(WHAT TO PRODUCE)
Scan the entries for lines with the word "have" and copy those lines.

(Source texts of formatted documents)
[Start of section]

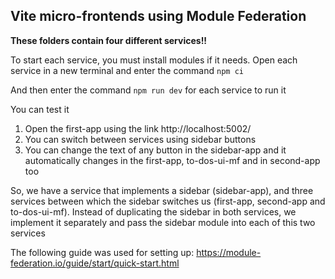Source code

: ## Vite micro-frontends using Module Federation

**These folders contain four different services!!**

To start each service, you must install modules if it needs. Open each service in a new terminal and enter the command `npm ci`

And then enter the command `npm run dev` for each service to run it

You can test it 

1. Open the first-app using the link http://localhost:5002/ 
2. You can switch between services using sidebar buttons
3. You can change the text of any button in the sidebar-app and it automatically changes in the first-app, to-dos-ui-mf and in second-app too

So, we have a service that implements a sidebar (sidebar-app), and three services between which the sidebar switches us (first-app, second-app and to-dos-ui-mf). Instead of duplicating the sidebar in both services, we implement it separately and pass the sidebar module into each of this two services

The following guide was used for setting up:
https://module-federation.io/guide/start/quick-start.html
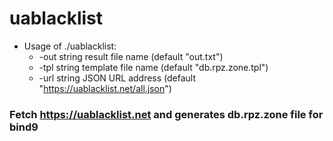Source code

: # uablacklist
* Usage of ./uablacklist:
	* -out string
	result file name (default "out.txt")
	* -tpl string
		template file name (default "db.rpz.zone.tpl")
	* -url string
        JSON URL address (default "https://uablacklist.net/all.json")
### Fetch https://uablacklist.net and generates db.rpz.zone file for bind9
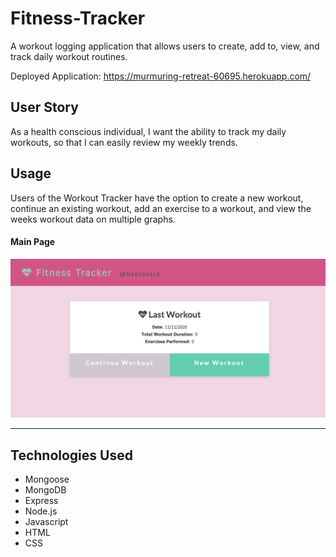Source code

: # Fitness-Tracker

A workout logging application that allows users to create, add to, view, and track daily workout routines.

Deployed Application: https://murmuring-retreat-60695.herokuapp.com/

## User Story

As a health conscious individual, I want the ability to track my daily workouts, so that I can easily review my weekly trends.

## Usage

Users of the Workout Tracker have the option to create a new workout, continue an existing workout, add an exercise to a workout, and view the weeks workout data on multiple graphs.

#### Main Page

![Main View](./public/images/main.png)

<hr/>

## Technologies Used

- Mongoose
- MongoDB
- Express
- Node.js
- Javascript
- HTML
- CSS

[End of section]
[Start of section]

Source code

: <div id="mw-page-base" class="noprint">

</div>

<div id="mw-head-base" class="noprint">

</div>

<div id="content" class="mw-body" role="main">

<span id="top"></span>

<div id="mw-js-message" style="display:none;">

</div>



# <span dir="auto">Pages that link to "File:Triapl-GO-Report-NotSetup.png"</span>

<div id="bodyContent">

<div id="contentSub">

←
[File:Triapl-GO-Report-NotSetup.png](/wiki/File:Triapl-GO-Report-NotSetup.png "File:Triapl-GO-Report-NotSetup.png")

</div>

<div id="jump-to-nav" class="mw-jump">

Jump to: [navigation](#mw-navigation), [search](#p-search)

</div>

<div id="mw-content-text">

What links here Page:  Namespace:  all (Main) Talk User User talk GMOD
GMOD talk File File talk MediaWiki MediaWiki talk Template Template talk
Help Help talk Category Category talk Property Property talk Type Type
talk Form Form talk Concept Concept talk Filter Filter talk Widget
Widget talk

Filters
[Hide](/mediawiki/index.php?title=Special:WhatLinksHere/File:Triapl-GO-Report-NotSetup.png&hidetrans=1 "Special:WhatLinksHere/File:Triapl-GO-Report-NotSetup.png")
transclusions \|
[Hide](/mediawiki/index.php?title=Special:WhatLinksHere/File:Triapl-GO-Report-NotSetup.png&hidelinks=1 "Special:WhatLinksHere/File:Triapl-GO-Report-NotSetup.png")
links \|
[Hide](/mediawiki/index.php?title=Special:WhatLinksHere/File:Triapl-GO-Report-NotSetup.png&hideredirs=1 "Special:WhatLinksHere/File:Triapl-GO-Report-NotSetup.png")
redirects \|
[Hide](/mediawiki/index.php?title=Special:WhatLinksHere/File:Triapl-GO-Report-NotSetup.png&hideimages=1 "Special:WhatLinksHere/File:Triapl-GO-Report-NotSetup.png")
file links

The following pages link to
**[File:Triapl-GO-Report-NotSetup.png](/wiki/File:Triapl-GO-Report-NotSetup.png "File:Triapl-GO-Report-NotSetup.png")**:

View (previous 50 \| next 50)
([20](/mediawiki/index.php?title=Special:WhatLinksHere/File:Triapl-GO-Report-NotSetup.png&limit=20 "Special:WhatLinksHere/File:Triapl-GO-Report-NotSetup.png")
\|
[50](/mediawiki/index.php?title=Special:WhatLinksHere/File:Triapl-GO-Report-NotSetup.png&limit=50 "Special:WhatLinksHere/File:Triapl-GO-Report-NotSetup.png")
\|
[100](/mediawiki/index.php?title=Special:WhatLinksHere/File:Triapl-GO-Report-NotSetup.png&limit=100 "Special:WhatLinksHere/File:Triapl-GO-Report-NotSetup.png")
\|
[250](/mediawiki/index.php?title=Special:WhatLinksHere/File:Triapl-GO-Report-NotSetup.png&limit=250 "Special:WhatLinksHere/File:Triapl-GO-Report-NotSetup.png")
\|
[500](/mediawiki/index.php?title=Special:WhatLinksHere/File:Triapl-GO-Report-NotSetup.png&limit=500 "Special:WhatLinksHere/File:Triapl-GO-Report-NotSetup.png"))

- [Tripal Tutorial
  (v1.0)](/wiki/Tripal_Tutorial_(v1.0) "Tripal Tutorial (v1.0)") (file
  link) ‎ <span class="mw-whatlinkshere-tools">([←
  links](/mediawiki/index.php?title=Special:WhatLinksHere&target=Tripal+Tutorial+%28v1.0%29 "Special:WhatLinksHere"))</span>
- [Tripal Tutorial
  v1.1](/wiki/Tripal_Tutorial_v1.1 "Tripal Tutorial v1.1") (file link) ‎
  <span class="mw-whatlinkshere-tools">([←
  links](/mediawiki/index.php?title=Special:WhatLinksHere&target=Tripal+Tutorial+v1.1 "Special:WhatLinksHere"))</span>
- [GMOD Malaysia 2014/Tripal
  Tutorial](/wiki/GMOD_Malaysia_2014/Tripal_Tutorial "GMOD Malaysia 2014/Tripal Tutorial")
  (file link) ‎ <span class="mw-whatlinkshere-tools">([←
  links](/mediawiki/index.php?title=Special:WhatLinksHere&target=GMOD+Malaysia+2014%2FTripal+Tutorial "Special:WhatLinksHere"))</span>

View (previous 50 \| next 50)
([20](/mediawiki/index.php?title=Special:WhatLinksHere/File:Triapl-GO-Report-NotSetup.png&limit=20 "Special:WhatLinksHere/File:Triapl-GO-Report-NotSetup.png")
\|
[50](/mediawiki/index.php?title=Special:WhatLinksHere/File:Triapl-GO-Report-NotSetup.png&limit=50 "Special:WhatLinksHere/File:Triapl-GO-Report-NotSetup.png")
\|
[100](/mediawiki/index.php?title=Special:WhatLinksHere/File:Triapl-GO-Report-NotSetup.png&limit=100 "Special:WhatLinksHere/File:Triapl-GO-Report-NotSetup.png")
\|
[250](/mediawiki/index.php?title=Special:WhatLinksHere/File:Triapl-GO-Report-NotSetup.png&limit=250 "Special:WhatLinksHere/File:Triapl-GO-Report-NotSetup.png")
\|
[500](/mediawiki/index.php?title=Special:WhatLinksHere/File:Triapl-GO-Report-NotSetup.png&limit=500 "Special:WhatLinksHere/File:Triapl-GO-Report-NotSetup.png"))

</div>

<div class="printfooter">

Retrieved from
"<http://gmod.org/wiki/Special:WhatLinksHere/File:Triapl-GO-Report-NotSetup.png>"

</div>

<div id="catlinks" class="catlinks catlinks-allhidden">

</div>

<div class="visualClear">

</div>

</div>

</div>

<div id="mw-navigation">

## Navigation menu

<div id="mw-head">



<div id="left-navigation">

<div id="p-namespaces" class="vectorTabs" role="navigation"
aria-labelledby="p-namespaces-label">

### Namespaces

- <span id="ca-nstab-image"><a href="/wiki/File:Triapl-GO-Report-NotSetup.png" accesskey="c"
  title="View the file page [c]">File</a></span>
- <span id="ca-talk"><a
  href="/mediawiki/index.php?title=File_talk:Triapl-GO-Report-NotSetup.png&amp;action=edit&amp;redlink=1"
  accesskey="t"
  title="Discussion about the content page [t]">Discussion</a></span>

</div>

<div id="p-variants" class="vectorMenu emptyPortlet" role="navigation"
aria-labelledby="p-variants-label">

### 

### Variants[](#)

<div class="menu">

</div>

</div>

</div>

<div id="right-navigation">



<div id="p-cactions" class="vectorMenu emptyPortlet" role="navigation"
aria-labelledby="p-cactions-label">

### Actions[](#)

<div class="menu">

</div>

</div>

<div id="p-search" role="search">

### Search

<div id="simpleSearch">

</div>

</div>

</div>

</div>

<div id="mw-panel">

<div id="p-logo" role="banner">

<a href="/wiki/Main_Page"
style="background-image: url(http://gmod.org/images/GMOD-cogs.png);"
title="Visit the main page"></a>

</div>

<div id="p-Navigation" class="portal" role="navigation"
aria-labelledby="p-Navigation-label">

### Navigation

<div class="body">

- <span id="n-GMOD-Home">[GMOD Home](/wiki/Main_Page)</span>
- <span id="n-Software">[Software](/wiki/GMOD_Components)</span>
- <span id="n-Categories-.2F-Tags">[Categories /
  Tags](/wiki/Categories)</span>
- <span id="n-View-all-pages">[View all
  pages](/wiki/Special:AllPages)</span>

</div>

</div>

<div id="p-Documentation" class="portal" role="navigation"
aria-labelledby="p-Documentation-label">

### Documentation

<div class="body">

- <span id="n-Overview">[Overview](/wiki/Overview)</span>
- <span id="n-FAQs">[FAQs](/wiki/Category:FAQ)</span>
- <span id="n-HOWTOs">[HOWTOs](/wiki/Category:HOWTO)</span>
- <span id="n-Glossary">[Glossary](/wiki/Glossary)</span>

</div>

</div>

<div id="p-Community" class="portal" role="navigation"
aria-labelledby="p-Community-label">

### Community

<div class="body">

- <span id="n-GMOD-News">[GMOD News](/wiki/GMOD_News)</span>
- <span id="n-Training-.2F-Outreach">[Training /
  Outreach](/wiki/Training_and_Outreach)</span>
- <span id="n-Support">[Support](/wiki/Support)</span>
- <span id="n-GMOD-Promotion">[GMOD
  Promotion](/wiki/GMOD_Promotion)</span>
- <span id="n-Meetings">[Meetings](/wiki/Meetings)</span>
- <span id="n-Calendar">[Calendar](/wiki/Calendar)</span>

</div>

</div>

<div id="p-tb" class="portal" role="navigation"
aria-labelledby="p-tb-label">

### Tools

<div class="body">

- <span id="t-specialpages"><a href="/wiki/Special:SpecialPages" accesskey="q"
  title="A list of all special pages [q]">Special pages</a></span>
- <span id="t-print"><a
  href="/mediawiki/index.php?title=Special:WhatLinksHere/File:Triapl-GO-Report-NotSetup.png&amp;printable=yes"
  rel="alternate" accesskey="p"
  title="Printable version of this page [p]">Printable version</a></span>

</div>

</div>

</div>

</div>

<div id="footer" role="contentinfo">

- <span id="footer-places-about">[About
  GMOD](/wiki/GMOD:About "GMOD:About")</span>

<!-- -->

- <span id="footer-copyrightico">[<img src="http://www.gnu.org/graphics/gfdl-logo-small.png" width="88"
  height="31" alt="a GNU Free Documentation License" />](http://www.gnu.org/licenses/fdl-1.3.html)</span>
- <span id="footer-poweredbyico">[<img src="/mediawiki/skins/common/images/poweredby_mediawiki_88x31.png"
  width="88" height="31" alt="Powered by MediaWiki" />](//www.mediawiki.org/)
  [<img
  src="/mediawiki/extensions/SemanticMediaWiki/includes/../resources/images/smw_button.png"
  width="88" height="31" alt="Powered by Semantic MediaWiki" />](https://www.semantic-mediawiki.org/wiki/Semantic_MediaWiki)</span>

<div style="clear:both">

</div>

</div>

[End of section]

(ANSWER TO THIS EXERCISE)
So, we have a service that implements a sidebar (sidebar-app), and three services between which the sidebar switches us (first-app, second-app and to-dos-ui-mf). Instead of duplicating the sidebar in both services, we implement it separately and pass the sidebar module into each of this two services
Users of the Workout Tracker have the option to create a new workout, continue an existing workout, add an exercise to a workout, and view the weeks workout data on multiple graphs.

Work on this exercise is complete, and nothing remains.